Currently, he is writing a book about the First Battalion, Ninth Marines, who suffered the highest loss rate in US Marine history at Khe Sanh during the Vietnam War. Johnston ghostwrote The Way I Saw It, the memoirs of the late Marc Wyse, co-founder of Wyse Advertising, which was published in 2013. 

For roughly 15 years, he wrote video scripts for the Multimedia Department at University Hospitals Case Medical Center, more than a dozen of which won Telly Awards. He also wrote two half-hour television programs for UH: "Gold Medal Medicine" about recent advances in orthopedic and sports medicine, which aired twice in October of 2005 on WKYC-TV3 in Cleveland, and "Vision of Hope: Winning the War on Cancer," which aired twice in September of 2006 on WKYC to more than 100,000 local viewers.

Additionally, he wrote a series of case studies about organizations that have used Appreciative Inquiry, an organizational development methodology pioneered by Professor David Cooperrider at Case Western Reserve University’s Weatherhead School of Management. Previously, he wrote company abstracts and profiled a number of socially responsible businesses to help Weatherhead launch its Business as an Agent of World Benefit website.

From 1991 to 1994, he worked with Frederick C. Crawford, the founding chairman of TRW Inc., on a variety of projects, including ghostwriting and editing four books about his life: Glimpses of Jimmy Doolittle (1994); Storyettes: Reminiscences of Frederick Coolidge Crawford, Vol. II (1994); Selected Speeches of Frederick Coolidge Crawford (1993); and Storyettes: Reminiscences of Frederick Coolidge Crawford (1992).

Johnston is also a playwright, and his play, Ghosts of War, about a Vietnam War veteran he had interviewed for five years, premiered at Dobama Theatre in Cleveland in January 2013. His plays have appeared at Cleveland Public Theatre (Sexually Explicit Material, The Mind Field, Theories of Relativity, The Mad Mask Maker of Maigh Eo), Dobama (My Body is Blue, Murder in Mind, Loud Americans: A Punk Saga), convergence-continuum (Selfies at the Clown Motel, APORKALYPSE!, Spawn of the Petrosexuals), and Talespinner Children’s Theatre (Finn McCool).

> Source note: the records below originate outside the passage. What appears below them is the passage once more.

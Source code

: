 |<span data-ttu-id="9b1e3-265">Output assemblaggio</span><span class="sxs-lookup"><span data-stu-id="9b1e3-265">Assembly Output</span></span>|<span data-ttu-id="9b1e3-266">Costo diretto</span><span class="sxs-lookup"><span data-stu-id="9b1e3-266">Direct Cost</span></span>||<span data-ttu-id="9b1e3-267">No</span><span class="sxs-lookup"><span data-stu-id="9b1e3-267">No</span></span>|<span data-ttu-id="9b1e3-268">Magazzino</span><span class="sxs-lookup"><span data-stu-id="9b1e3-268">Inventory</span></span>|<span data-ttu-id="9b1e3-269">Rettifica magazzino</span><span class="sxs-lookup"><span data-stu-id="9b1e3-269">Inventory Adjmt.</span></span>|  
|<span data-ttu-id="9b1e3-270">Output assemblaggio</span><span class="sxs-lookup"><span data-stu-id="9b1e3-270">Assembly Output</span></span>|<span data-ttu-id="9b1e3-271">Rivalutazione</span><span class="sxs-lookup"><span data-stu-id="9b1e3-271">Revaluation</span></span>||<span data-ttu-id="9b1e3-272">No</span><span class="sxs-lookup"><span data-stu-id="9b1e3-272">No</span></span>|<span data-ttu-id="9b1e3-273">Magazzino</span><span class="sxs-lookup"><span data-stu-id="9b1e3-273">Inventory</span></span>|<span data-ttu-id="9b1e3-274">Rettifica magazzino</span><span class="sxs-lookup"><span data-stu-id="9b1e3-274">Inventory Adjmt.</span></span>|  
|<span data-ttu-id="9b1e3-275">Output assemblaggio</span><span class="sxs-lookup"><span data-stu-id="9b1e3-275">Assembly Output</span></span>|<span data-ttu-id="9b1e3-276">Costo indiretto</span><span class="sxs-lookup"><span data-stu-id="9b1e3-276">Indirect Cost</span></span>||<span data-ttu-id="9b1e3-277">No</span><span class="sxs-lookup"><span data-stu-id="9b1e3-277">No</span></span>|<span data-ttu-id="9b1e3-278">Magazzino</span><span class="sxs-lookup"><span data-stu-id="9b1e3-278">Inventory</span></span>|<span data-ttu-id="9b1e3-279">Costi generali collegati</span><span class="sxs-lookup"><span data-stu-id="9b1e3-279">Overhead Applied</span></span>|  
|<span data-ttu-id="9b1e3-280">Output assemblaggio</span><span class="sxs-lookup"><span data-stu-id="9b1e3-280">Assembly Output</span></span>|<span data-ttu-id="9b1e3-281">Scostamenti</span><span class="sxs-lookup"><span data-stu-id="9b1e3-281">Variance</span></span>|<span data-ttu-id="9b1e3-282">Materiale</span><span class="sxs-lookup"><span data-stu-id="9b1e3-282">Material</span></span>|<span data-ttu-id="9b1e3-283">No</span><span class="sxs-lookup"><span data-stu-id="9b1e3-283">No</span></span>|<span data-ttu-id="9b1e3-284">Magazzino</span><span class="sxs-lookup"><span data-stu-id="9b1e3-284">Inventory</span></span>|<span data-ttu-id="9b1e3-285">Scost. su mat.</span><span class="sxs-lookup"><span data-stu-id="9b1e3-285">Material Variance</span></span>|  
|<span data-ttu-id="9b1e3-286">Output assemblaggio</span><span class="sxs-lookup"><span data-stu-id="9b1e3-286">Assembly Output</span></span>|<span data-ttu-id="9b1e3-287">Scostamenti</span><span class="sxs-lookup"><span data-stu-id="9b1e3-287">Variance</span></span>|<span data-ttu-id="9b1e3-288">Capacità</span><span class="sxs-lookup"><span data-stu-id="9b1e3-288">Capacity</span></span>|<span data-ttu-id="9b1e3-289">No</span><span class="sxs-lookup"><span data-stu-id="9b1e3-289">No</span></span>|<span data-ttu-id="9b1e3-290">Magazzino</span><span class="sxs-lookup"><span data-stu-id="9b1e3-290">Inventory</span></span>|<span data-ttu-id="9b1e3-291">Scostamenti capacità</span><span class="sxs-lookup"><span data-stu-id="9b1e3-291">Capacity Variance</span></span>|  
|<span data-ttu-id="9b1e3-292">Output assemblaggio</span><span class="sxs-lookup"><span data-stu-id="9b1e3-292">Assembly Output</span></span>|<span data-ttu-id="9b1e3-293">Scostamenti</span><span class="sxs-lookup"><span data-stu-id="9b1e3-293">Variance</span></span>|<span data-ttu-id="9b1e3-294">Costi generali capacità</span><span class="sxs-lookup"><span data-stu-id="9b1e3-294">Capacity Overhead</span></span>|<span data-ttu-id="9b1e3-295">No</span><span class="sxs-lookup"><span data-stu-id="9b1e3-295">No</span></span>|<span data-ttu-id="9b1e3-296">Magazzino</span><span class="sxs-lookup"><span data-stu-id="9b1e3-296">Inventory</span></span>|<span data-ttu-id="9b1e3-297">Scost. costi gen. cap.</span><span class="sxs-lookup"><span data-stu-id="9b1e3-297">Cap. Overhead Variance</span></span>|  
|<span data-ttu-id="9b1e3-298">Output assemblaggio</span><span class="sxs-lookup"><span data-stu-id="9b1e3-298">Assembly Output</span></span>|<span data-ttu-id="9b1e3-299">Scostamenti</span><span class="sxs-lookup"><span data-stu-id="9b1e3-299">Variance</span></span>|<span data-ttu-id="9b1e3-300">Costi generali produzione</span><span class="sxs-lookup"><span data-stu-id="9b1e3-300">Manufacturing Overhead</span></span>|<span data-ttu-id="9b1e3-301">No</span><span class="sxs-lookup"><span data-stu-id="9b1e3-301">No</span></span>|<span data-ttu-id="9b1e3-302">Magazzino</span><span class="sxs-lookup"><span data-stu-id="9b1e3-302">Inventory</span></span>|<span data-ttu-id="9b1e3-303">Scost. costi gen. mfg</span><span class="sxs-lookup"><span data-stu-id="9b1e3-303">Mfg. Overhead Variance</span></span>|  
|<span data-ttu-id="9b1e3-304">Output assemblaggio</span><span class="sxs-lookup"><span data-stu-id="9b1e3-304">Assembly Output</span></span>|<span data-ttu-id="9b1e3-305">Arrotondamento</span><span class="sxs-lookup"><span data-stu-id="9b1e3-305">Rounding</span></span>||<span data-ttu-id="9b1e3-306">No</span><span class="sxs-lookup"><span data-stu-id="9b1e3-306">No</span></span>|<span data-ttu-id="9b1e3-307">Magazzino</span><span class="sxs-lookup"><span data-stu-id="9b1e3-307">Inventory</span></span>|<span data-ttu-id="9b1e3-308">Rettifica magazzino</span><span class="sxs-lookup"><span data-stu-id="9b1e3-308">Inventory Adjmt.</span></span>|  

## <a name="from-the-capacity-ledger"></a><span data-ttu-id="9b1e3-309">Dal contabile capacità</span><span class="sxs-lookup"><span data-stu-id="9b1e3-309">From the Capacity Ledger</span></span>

Last Light was performed at the West 78th Street Theatre Lab in New York. He has directed for The Bang & The Clatter Theatre Co., Charenton Theatre Co., CPT, Dobama, IngenuityFest, and Karamu House. He completed his playwriting internship at the Cleveland Play House. 

Johnston teaches playwriting and creative nonfiction workshop courses at Cleveland State University. He holds a BA and MA in English from John Carroll University.

Christopher Johnston, Cleveland-based freelance writer since 1987.